Many applications, such as gas chromatography applications, require a controlled source of pressure and/or flow of a fluid in order to obtain accurate and repeatable measurements. Pressure regulators are commonly used to maintain the pressure of a fluid in a test device at a constant target pressure to ensure accurate and reproducible measurements. Flow controllers, also referred to as mass flow controllers, are used to control the flow of a fluid, such as a gas or a liquid, through a test device, such as a gas chromatograph.
A typical pressure regulator includes a chamber having a regulated pressure. The regulated chamber is in fluid communication with the test device so that the pressure in the test device is regulated along with the pressure in the chamber. The pressure regulator also includes a source of pressurized gas and a valve for releasing the pressurized gas into the chamber.

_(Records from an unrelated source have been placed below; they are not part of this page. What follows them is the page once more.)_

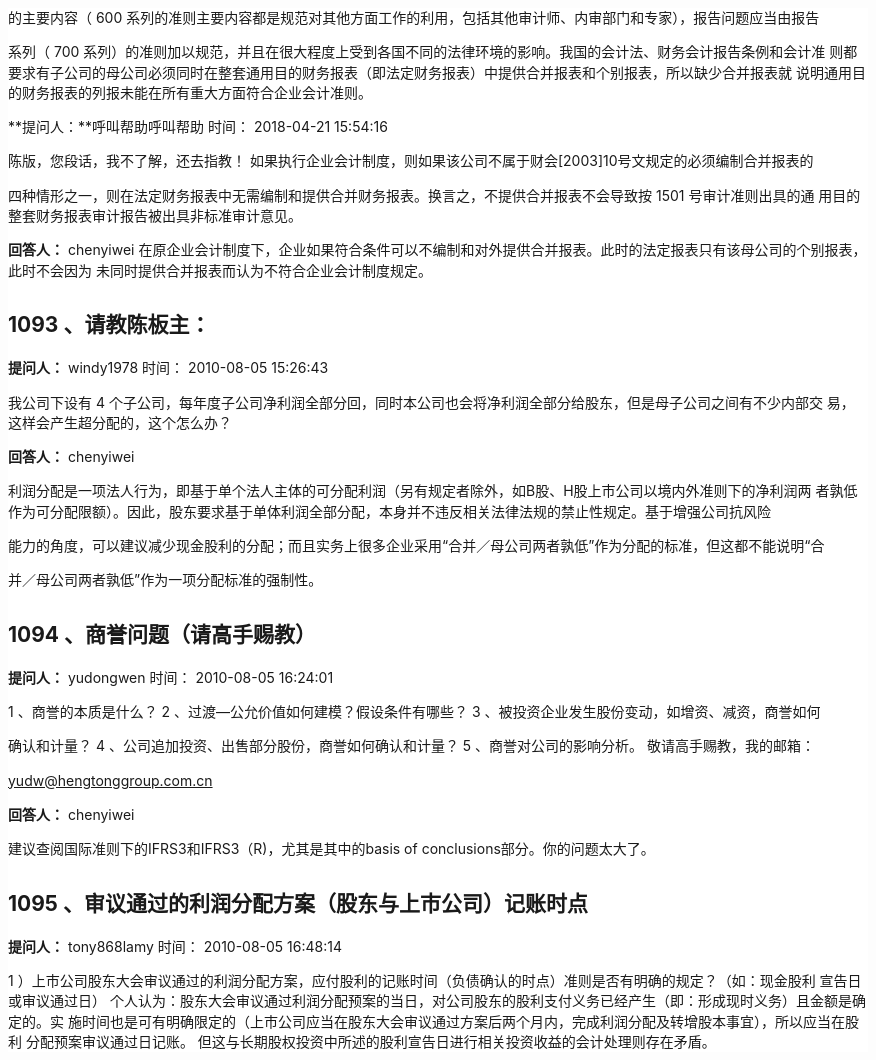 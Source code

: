 的主要内容（ 600 系列的准则主要内容都是规范对其他方面工作的利用，包括其他审计师、内审部门和专家），报告问题应当由报告

系列（ 700 系列）的准则加以规范，并且在很大程度上受到各国不同的法律环境的影响。我国的会计法、财务会计报告条例和会计准
则都要求有子公司的母公司必须同时在整套通用目的财务报表（即法定财务报表）中提供合并报表和个别报表，所以缺少合并报表就
说明通用目的财务报表的列报未能在所有重大方面符合企业会计准则。

**提问人：**呼叫帮助呼叫帮助 时间： 2018-04-21 15:54:16

陈版，您段话，我不了解，还去指教！ 如果执行企业会计制度，则如果该公司不属于财会[2003]10号文规定的必须编制合并报表的

四种情形之一，则在法定财务报表中无需编制和提供合并财务报表。换言之，不提供合并报表不会导致按 1501 号审计准则出具的通
用目的整套财务报表审计报告被出具非标准审计意见。

**回答人：** chenyiwei
在原企业会计制度下，企业如果符合条件可以不编制和对外提供合并报表。此时的法定报表只有该母公司的个别报表，此时不会因为
未同时提供合并报表而认为不符合企业会计制度规定。

## 1093 、请教陈板主：

**提问人：** windy1978 时间： 2010-08-05 15:26:43

我公司下设有 4 个子公司，每年度子公司净利润全部分回，同时本公司也会将净利润全部分给股东，但是母子公司之间有不少内部交
易，这样会产生超分配的，这个怎么办？

**回答人：** chenyiwei

利润分配是一项法人行为，即基于单个法人主体的可分配利润（另有规定者除外，如B股、H股上市公司以境内外准则下的净利润两
者孰低作为可分配限额）。因此，股东要求基于单体利润全部分配，本身并不违反相关法律法规的禁止性规定。基于增强公司抗风险

能力的角度，可以建议减少现金股利的分配；而且实务上很多企业采用“合并／母公司两者孰低”作为分配的标准，但这都不能说明“合

并／母公司两者孰低”作为一项分配标准的强制性。

## 1094 、商誉问题（请高手赐教）

**提问人：** yudongwen 时间： 2010-08-05 16:24:01


1 、商誉的本质是什么？ 2 、过渡—公允价值如何建模？假设条件有哪些？ 3 、被投资企业发生股份变动，如增资、减资，商誉如何

确认和计量？ 4 、公司追加投资、出售部分股份，商誉如何确认和计量？ 5 、商誉对公司的影响分析。 敬请高手赐教，我的邮箱：

yudw@hengtonggroup.com.cn

**回答人：** chenyiwei

建议查阅国际准则下的IFRS3和IFRS3（R)，尤其是其中的basis of conclusions部分。你的问题太大了。

## 1095 、审议通过的利润分配方案（股东与上市公司）记账时点

**提问人：** tony868lamy 时间： 2010-08-05 16:48:14

1 ）上市公司股东大会审议通过的利润分配方案，应付股利的记账时间（负债确认的时点）准则是否有明确的规定？（如：现金股利
宣告日或审议通过日）
个人认为：股东大会审议通过利润分配预案的当日，对公司股东的股利支付义务已经产生（即：形成现时义务）且金额是确定的。实
施时间也是可有明确限定的（上市公司应当在股东大会审议通过方案后两个月内，完成利润分配及转增股本事宜），所以应当在股利
分配预案审议通过日记账。
但这与长期股权投资中所述的股利宣告日进行相关投资收益的会计处理则存在矛盾。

The source of pressurized gas is used to raise the pressure in the chamber when the pressure falls below the target pressure. A mass flow controller uses a similar valve to control and regulate the flow through the valve using, for example, a flow measurement as feedback to control the flow through the valve.
Some valves have a cylindrical seal and some valves have an o-ring seal that controls the flow of gas from the source to the chamber. Such valves can also be referred to as a variable fluid flow restrictor. The seal is normally biased against a valve seat when the chamber is above the target pressure. When the pressure in the chamber falls below the target pressure, the bias against the seal is released, and the seal separates from the valve seat, allowing the pressurized gas to flow into the chamber.
A disadvantage to these types of valves is that when the seal separates from the valve seat, it does not maintain a stable position. Instead, sections of the seal may actually oscillate between separation and contact with the valve seat. The material of the valve seal may also stick to the surface of the valve seat, a condition referred to as “stiction.” Stiction between the valve seal and the surface of the valve seat may cause a hysteresis effect when the valve attempts to open, sticks, and then opens further than desired. Once the valve opens further than desired, the valve may exceed its setpoint and then immediately close to compensate, thus producing an undesirable hysteresis effect. Such hystersis makes the valve difficult to control. Regardless of the manner caused, oscillation of the seal creates disturbances in the flow of pressurized gas, which causes unstable gas flow through the valve and pressure anomalies in the chamber receiving the pressurized gas. Because the test device is in fluid communication with the chamber, the pressure within the test device fluctuates, which negatively affects measurements taken in the test device.
Accordingly, a need exists for a flow control capable of providing stable fluid flow.